In Germany, there was a drop of 25 TWh due to the Brunsbuttel and Krummel nuclear power plants being shut down in June due to short circuits in the electricity grid, removing about 2000 MWe of capacity. In addition, the Biblis A and B nuclear plants, totalling 2400 MWe, remained offline due to regulatory issues for part of the year.
 
However, several countries reported increases in nuclear generation: Bulgaria (up 32% to 13.7 TWh); China (up 14.5% to 59.3 TWh); Russia (up 2.5% to 148.0 TWh); South Africa (up 24.7% to 12.6 TWh); and the USA (up 2.5% to 806.6 TWh) - the last amounting to 19.4 TWh.
 

France remained the country most reliant on nuclear energy for its electricity, producing some 420 TWh, accounting for almost 77% of its total electricity output. Lithuania followed, with 9 TWh of nuclear electricity accounting for almost 65% of its total electricity output.
 

According to the IAEA's Power Reactor Information System (PRIS) database, three new nuclear power reactors were connected to the grid in 2007: Kaiga 3 in India, Tianwan 2 in China and Cernavoda 2 in Romania.

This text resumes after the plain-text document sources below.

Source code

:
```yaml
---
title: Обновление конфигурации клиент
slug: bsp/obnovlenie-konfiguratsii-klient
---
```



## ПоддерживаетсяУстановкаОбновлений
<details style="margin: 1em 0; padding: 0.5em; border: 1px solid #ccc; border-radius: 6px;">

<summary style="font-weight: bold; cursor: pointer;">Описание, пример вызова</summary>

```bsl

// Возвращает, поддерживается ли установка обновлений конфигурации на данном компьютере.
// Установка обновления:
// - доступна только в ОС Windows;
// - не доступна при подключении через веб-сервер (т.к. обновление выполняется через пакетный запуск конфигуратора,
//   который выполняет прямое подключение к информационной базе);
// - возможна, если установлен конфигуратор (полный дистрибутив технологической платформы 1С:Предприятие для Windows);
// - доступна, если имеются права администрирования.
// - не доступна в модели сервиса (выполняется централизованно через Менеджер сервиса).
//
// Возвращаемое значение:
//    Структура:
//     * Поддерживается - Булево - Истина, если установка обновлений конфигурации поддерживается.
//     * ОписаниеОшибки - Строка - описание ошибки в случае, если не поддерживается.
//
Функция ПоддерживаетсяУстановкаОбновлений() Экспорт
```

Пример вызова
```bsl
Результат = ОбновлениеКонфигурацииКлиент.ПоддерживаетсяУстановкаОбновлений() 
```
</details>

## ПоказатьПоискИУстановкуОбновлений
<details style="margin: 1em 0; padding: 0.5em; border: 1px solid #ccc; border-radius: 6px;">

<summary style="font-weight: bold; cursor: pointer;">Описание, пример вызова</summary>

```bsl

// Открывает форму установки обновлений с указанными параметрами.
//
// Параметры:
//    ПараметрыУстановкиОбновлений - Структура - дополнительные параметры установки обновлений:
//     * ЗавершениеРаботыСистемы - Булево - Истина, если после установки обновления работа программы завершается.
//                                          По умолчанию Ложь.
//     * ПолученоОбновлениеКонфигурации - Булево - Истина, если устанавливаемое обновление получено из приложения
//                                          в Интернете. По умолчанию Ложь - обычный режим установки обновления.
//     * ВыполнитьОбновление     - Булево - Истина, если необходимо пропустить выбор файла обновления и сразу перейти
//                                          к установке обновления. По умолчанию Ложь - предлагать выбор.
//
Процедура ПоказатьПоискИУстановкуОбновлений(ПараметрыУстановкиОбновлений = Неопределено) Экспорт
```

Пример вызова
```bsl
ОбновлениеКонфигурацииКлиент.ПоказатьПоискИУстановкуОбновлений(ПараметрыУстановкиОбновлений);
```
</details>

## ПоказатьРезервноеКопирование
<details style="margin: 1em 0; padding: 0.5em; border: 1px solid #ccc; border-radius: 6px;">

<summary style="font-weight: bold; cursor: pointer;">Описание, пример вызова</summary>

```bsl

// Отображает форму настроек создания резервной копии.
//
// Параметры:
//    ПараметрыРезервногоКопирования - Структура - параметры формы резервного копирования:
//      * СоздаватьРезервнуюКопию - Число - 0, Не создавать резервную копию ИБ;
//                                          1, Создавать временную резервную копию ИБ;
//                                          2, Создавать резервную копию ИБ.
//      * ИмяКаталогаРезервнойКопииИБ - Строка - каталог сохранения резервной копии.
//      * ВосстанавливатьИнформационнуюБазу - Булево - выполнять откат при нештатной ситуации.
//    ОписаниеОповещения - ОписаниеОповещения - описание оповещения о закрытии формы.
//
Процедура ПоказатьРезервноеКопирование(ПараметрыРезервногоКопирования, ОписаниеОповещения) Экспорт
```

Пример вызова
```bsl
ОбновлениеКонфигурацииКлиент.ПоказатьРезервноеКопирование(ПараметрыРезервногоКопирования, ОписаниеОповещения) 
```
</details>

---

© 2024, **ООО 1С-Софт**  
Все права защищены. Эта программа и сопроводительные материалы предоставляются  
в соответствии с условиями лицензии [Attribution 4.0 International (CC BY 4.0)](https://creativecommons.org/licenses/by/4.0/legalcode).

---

In addition, the Browns Ferry 1 reactor in the USA returned to service after a long-term shut down.
 

Also in 2007, construction of five reactors commenced: Qinshan II-4 and Hongyanhe 1 in China; Shin Kori 2 and Shin Wolsong 1 in South Korea; and the Flamanville 3 unit in France. Construction of two floating reactors was also begun in Russia. In addition, construction was also resumed in 2007 of the USA's Watts Bar 2 unit.